Estas víctimas serían las semillas de la gran cosecha en el mundo para dar mayor gloria a Dios: los mártires.

Como un jarro de agua fría le cayó al mismísimo rey de Judea, Galilea, Samaria e Idumea, Herodes I, la idea del alumbramiento de un nuevo monarca en sus tierras. Respaldado y reconocido por Roma como “el rey de los judíos”, temió ante la aparición de un usurpador de su trono, más aún cuando se percató de que hasta distinguidos magos de Oriente iban al lugar donde se encontraba el Redentor con regalos y con intención de adorarlo. Este, receloso de su poder, ordenó a la Sagrada Familia acudir a su templo a rendirle culto, pero como José y su esposa María no solo no fueron, sino que huyeron a Egipto, se vio ignorado y humillado, así que decretó la muerte de todos los niños menores de dos años en la ciudad de Belén y alrededores con el fin de deshacerse del niño Jesús. Aunque estos infantes no perecieron en calidad de mártires, sí murieron santos, pues su único pecado era el original y fueron los primeros en morir en su nombre.

Incluso después de la crucifixión de Jesús, las muertes en su defensa se han ido perpetuando hasta el presente. Empezando por el primer caso de todos los tiempos en el 34 d.C, el de San Esteban, judío converso elegido por los Apóstoles como uno de los primeros diáconos de la iglesia primigenia para distribuir alimentos y caridad entre sus miembros más pobres. Según el Libro de los Hechos de los apóstoles, capítulos 6 y 7, era un hombre lleno de fe y Espíritu Santo” yde gracia y de poder” que se ganó la rivalidad de algunas sinagogas a causa de sus enseñanzas, como cierto día que se encontraba reunido debatiendo con varios judíos Cireneos y Alejandrinos, y siendo tan grande su capacidad de “sabiduría y el Espíritu con que hablaba”, estos no pudieron rebatir sus argumentos. Llenos de rabia y con su amor propio herido, sobornaron a unos testigos para que dijeran que Esteban había blasfemado contra Moisés y contra Dios, lo que fue suficiente para que el pueblo, ancianos y escribas estallaran en ira y lo llevaran ante el Sanedrín del Templo de Jerusalén. Allí, el acusado recitó un discurso recurriendo a las escrituras para demostrar que el Hijo del Hombre no desobedeció nunca las normas que Dios dio a Moisés y defendió que la presencia del Altísimo no se encuentra solo en el templo. Terminó indicando la ingratitud del pueblo de Israel hacia las misericordias de Dios, acusándolos por el asesinato del Justo y remarcando su incredulidad frente a las palabras de los profetas que habían predicho su venida. Ya os podéis figurar como se ofendieron los allí presentes que lo condenaron de inmediato a muerte por lapidación, lo llevaron a las afueras de la ciudad y allí procedieron a la condena. Durante el martirio, San Esteban rezó para recibir el Espíritu Santo e imploró el perdón de sus enemigos ante los ojos de un joven Saulo de Tarso. Pero esta ya es otra historia.

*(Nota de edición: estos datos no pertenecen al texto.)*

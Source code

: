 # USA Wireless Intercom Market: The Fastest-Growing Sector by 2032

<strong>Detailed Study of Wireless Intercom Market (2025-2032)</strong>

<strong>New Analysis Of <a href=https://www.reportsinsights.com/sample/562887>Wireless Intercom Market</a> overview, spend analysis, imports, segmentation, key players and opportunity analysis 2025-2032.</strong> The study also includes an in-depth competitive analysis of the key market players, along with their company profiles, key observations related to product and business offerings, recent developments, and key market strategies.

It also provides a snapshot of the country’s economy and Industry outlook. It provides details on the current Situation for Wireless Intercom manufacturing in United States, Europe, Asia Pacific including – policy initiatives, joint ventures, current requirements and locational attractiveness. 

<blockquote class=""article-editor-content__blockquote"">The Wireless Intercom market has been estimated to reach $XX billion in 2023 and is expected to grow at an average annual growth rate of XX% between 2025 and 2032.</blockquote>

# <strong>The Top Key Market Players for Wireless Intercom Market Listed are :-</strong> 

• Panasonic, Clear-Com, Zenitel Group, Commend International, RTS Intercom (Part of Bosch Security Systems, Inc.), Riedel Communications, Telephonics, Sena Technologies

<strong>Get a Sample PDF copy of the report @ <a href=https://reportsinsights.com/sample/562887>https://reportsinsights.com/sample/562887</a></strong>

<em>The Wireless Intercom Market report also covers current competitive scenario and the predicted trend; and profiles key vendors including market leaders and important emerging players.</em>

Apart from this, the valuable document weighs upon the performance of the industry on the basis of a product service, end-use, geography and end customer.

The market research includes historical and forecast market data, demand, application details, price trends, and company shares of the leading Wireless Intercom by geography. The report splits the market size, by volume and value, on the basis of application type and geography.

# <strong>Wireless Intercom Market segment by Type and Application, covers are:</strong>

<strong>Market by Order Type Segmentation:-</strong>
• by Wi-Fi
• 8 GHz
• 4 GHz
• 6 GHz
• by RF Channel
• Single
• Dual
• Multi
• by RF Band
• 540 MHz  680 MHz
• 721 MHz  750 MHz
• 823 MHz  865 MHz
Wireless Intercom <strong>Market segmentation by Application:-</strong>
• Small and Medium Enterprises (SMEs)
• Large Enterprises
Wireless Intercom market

San Esteban rezó para recibir el Espíritu Santo e imploró el perdón de sus enemigos.

Podemos pensar que la causa de estos martirios de debe a que la sociedad de aquel entonces no estaba preparada para este cambio que supuso la venida del Salvador, que aquellos pensamientos y comportamientos, en apariencia tan obsoletos, dificultaban la comprensión del verdadero sentido del mensaje de Cristo. Pero, ¿no es acaso lo que pasa también hoy en día? La realidad es que, tanto en la actualidad como en las antiguas civilizaciones, lo único que cuenta es aquello que albergamos en nuestros corazones, si estamos dispuestos que esa Luz nos inunde y el amor del Padre irrumpa en nuestras vidas, o si nos seguimos resistiendo a ello, como los judíos del Sanedrín y Herodes. Nosotros mismos somos libres de decidir, aunque sin olvidar que con un sencillo “Sí” nuestra existencia puede mejorar radicalmente, nuestro espíritu quedará limpio y nuevo, nuestros sufrimientos serán llevaderos y, solo así, seremos capaces de alcanzar la vida eterna.